= Jane Desmond =

American academic

Jane C. Desmond is a published author and the co-founder and director of the International Forum for U.S. Studies. She is a professor of Anthropology and Gender and Women's Studies at the University of Illinois at Urbana-Champaign.

== Education ==
Desmond earned her Bachelor of Arts in Music and Dance from Brown University in 1973. In 1975, she received a Master of Fine Arts with a concentration in dance from Sarah Lawrence College. It was ten years later that Desmond completed a graduate study in media theory, production, and criticism at the University of North Carolina at Chapel Hill. She then began her graduate education in American Studies at Yale University earning her M.Phil in 1991. Desmond earned a doctorate in American Studies with a background in performance arts, the fine arts and transnational study in 1993.

== Career ==
Beginning in 1975, Desmond's career in academia has spanned across many institutions and faculties. At Cornell University she was a lecturer in dance (1975-1978) as well as an assistant professor and co-director of the dance performance program (1978-1980). Soon after she began at Duke University as an artist-in-resident in dance (1982-1993) and later as the director of the Duke in New York arts program (1990-1992). In her time at Duke she was appointed full-time faculty. In 1993 she started work at the University of Iowa, as an associate professor of American Studies and Women's Studies (1993-1999), then as a tenured associate professor of American Studies (1996-2000), next an associate professor of International Studies (2003-2006), and lastly an associate Dean of International Programs (2004-2006). Her international teaching experience includes her time as an Otto Salgo Chair in American Studies at Eötvös Loránd University in Budapest, Hungary (2000), and a guest teacher in the American Studies Department at La Sapienza University in Rome, Italy (2016, 2018).
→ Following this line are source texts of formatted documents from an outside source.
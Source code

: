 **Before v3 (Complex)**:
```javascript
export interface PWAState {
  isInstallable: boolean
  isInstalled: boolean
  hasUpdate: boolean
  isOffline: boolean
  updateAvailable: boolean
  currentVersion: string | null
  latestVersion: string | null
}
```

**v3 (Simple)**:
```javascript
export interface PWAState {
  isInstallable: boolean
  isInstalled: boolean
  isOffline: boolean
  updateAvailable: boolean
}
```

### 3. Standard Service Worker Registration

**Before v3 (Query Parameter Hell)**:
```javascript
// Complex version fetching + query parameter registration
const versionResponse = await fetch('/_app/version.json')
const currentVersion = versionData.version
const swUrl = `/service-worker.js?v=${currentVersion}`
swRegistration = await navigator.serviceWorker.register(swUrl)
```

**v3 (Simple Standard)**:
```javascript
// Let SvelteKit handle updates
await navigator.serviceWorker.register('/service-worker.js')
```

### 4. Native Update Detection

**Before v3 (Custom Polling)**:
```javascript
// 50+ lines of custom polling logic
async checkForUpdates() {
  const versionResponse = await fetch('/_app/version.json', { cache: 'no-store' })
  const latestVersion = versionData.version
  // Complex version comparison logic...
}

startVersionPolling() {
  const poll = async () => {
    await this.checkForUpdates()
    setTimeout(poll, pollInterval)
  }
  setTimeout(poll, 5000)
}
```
Desmond is the co-founder and director with Virginia Dominguez of The International Forum for U.S. Studies, the founding resident director of the Summer Institute in Animal Studies at the Center for Advanced Study, and a professor of Anthropology and Gender and Women's Studies at the University of Illinois (UIUC). At UIUC, affiliated faculty include the Department of Dance, the College of Fine Arts, and the College of Veterinary Medicine.
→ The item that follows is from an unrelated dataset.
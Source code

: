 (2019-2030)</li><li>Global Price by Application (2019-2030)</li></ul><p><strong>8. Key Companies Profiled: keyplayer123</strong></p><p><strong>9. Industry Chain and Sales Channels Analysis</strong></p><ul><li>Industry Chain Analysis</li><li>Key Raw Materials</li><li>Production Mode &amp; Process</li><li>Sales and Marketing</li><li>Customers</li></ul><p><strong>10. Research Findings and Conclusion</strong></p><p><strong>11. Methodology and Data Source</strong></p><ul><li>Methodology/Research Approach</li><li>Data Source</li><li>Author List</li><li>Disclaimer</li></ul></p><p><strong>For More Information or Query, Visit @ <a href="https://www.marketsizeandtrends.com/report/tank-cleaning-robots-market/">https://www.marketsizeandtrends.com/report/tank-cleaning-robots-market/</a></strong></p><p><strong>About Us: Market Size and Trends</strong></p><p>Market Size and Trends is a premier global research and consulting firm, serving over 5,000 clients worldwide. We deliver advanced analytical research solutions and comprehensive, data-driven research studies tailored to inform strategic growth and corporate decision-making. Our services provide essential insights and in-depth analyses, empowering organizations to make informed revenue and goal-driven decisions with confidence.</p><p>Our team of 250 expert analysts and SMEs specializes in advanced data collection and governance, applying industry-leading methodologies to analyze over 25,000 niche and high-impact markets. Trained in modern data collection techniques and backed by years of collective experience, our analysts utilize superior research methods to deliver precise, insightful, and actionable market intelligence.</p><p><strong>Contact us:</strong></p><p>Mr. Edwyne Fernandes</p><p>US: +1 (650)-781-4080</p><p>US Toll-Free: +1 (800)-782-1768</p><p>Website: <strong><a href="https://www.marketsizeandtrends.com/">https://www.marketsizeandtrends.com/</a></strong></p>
== Grants, honours and awards ==
Desmond was appointed a faculty associate at the UIUC Center for Advanced Study, directing the Human-Animal Studies at Illinois Initiative from 2020 to 2021. The University of Illinois Urbana-Champaign has also awarded her the Arnold O. Beckman Award for Research (2018), granted her a tenured faculty fellowship and associate appointment at the UIUC Centre for Advanced Study (2016), appointed her as an annual faculty-associate in residence (2010-2011), and named her the Humanities Research Institute Faculty Scholar (2009-2010).
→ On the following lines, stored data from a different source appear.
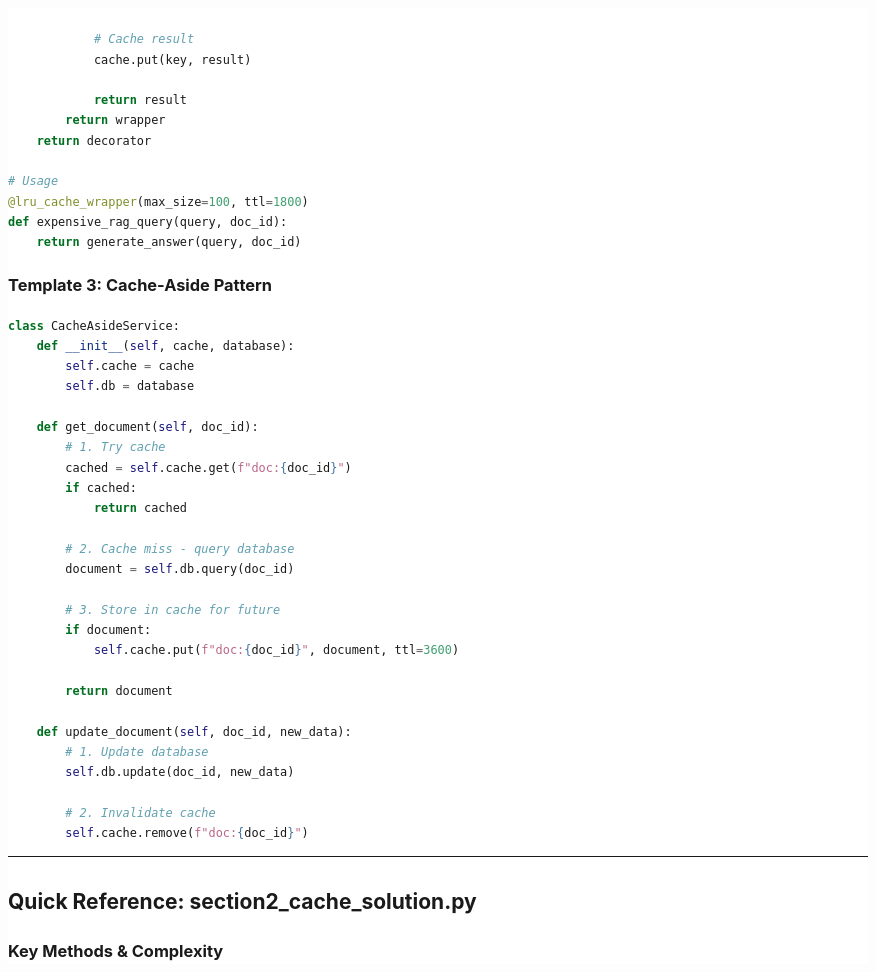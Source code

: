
 ```python

            # Cache result
            cache.put(key, result)

            return result
        return wrapper
    return decorator

# Usage
@lru_cache_wrapper(max_size=100, ttl=1800)
def expensive_rag_query(query, doc_id):
    return generate_answer(query, doc_id)
```

### Template 3: Cache-Aside Pattern

```python
class CacheAsideService:
    def __init__(self, cache, database):
        self.cache = cache
        self.db = database

    def get_document(self, doc_id):
        # 1. Try cache
        cached = self.cache.get(f"doc:{doc_id}")
        if cached:
            return cached

        # 2. Cache miss - query database
        document = self.db.query(doc_id)

        # 3. Store in cache for future
        if document:
            self.cache.put(f"doc:{doc_id}", document, ttl=3600)

        return document

    def update_document(self, doc_id, new_data):
        # 1. Update database
        self.db.update(doc_id, new_data)

        # 2. Invalidate cache
        self.cache.remove(f"doc:{doc_id}")
```

---

## Quick Reference: section2_cache_solution.py

### Key Methods & Complexity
At the University of Illinois, Desmond was awarded the Arts and Humanities Individual Research Award (2004) and the Interdisciplinary Course Development Award (2002). She was also named their Global Scholar (2000-2002).

Other notable achievements include The National Op-Ed Project Public Voices Fellow (2019-2020), the University of Edinburgh Centre for Advanced Study Fellowship (2019), her appointment as the Eminent World Scholar as a visiting professor at Beijing Foreign Studies University as part of the American Studies program (2009), being named president of the International American Studies Association (2007-2011) and her CIC Academic Leadership Program Fellowship (2005-2006).

Her notable grants include the Hewlett Foundation, The Ford Foundation, and The Rockefeller Foundation.

== Major works ==

- Desmond, J., 2019. Vivacious Remains: An Afterword on Taxidermy's Forms, Fictions, Facticity, and Futures. Configurations, 27(2), pp. 257–266.
- Desmond, J.C., 2019. Zones of Production in Possible Worlds: Dance's Precarious Placement, an Afterword. Dance Research Journal, 51(1), pp. 96–101.
- Desmond, J.C., 2018. Leisurely death and dying?: Body, place, and the limits to leisure-a prologue. In Leisure and Death: An Anthropological Tour of Risk, Death, and Dying (pp. ix-xviii). University Press of Colorado.
- Desmond, J., 2017. “Make ‘America’Smart Again”: A Response to Trump’s First 100 Days. Comparative American Studies, 15(1-2), pp. 4–6.
- Desmond, J.C., 2017. Reading “America” Across and Against the Grain of Public Discourse. In Global Perspectives on the United States: Pro-Americanism, Anti-Americanism, and the Discourses Between (pp. 1–3). University of Illinois Press.
- Desmond, J.C., 2016. Displaying death and animating Life. University of Chicago Press.